WORK TO BE COMPLETED
Scan the material for the string "downarrow" and copy out every line in which it occurs.

GIVEN INFORMATION
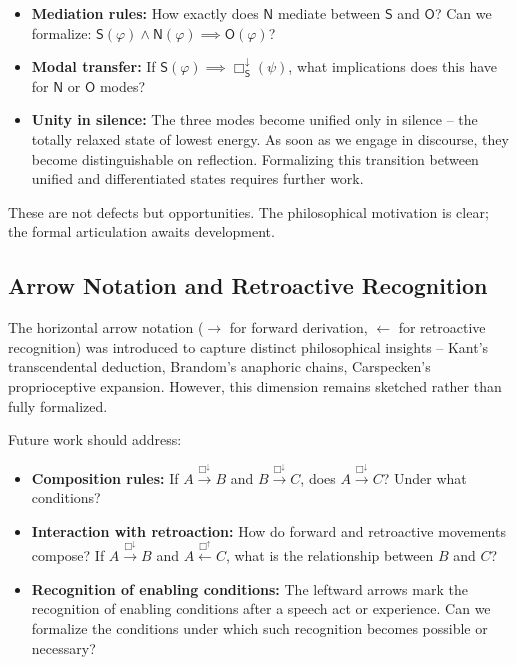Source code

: \documentclass[12pt]{book}
\begin{document}
\begin{itemize}
\item \textbf{Mediation rules:} How exactly does $\mathsf{N}$ mediate between $\mathsf{S}$ and $\mathsf{O}$? Can we formalize: $\mathsf{S}(\varphi) \wedge \mathsf{N}(\varphi) \implies \mathsf{O}(\varphi)$?

\item \textbf{Modal transfer:} If $\mathsf{S}(\varphi) \implies \Box_{\mathsf{S}}^{\downarrow}(\psi)$, what implications does this have for $\mathsf{N}$ or $\mathsf{O}$ modes?

\item \textbf{Unity in silence:} The three modes become unified only in silence -- the totally relaxed state of lowest energy. As soon as we engage in discourse, they become distinguishable on reflection. Formalizing this transition between unified and differentiated states requires further work.
\end{itemize}

These are not defects but opportunities. The philosophical motivation is clear; the formal articulation awaits development.

\subsection{Arrow Notation and Retroactive Recognition}

The horizontal arrow notation ($\rightarrow$ for forward derivation, $\leftarrow$ for retroactive recognition) was introduced to capture distinct philosophical insights -- Kant's transcendental deduction, Brandom's anaphoric chains, Carspecken's proprioceptive expansion. However, this dimension remains sketched rather than fully formalized.

Future work should address:
\begin{itemize}
\item \textbf{Composition rules:} If $A \xrightarrow{\Box^{\downarrow}} B$ and $B \xrightarrow{\Box^{\downarrow}} C$, does $A \xrightarrow{\Box^{\downarrow}} C$? Under what conditions?

\item \textbf{Interaction with retroaction:} How do forward and retroactive movements compose? If $A \xrightarrow{\Box^{\downarrow}} B$ and $A \xleftarrow{\Box^{\uparrow}} C$, what is the relationship between $B$ and $C$?

\item \textbf{Recognition of enabling conditions:} The leftward arrows mark the recognition of enabling conditions after a speech act or experience. Can we formalize the conditions under which such recognition becomes possible or necessary?
\end{itemize}
\end{document}
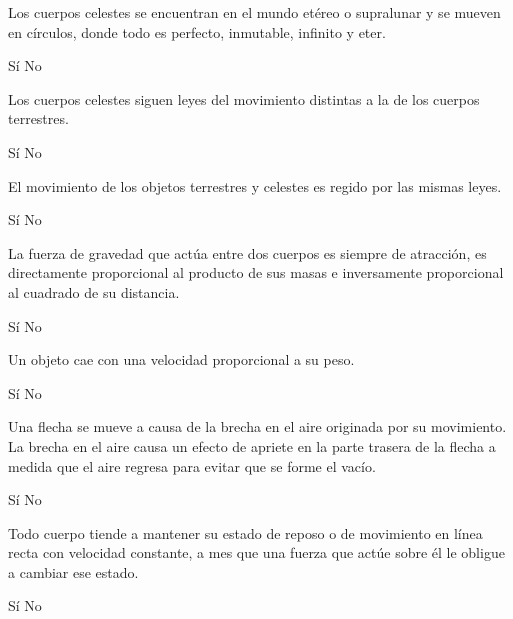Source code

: \begin{parts}
    Los cuerpos celestes se encuentran en el mundo etéreo o supralunar y se mueven en círculos, donde todo es perfecto, inmutable, infinito y eter.

    \begin{oneparchoices}
        \choice Sí
        \choice No
    \end{oneparchoices}

    Los cuerpos celestes siguen leyes del movimiento distintas a la de los cuerpos terrestres.

    \begin{oneparchoices}
        \choice Sí
        \choice No
    \end{oneparchoices}

    El movimiento de los objetos terrestres y celestes es regido por las mismas leyes.

    \begin{oneparchoices}
        \choice Sí
        \choice No
    \end{oneparchoices}

    La fuerza de gravedad que actúa entre dos cuerpos es siempre de atracción, es directamente proporcional al producto de sus masas e inversamente proporcional al cuadrado de su distancia.

    \begin{oneparchoices}
        \choice Sí
        \choice No
    \end{oneparchoices}

    Un objeto cae con una velocidad proporcional a su peso.

    \begin{oneparchoices}
        \choice Sí
        \choice No
    \end{oneparchoices}

    Una flecha se mueve a causa de la brecha en el aire originada por su movimiento. La brecha en el aire causa un efecto de apriete en la parte trasera de la flecha a medida que el aire regresa para evitar que se forme el vacío.

    \begin{oneparchoices}
        \choice Sí
        \choice No
    \end{oneparchoices}

    Todo cuerpo tiende a mantener su estado de reposo o de movimiento en línea recta con velocidad constante, a mes que una fuerza que actúe sobre él le obligue a cambiar ese estado.

    \begin{oneparchoices}
        \choice Sí
        \choice No
    \end{oneparchoices}


\end{parts}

ANSWER BOX
\item \textbf{Modal transfer:} If $\mathsf{S}(\varphi) \implies \Box_{\mathsf{S}}^{\downarrow}(\psi)$, what implications does this have for $\mathsf{N}$ or $\mathsf{O}$ modes?
\item \textbf{Composition rules:} If $A \xrightarrow{\Box^{\downarrow}} B$ and $B \xrightarrow{\Box^{\downarrow}} C$, does $A \xrightarrow{\Box^{\downarrow}} C$? Under what conditions?
\item \textbf{Interaction with retroaction:} How do forward and retroactive movements compose? If $A \xrightarrow{\Box^{\downarrow}} B$ and $A \xleftarrow{\Box^{\uparrow}} C$, what is the relationship between $B$ and $C$?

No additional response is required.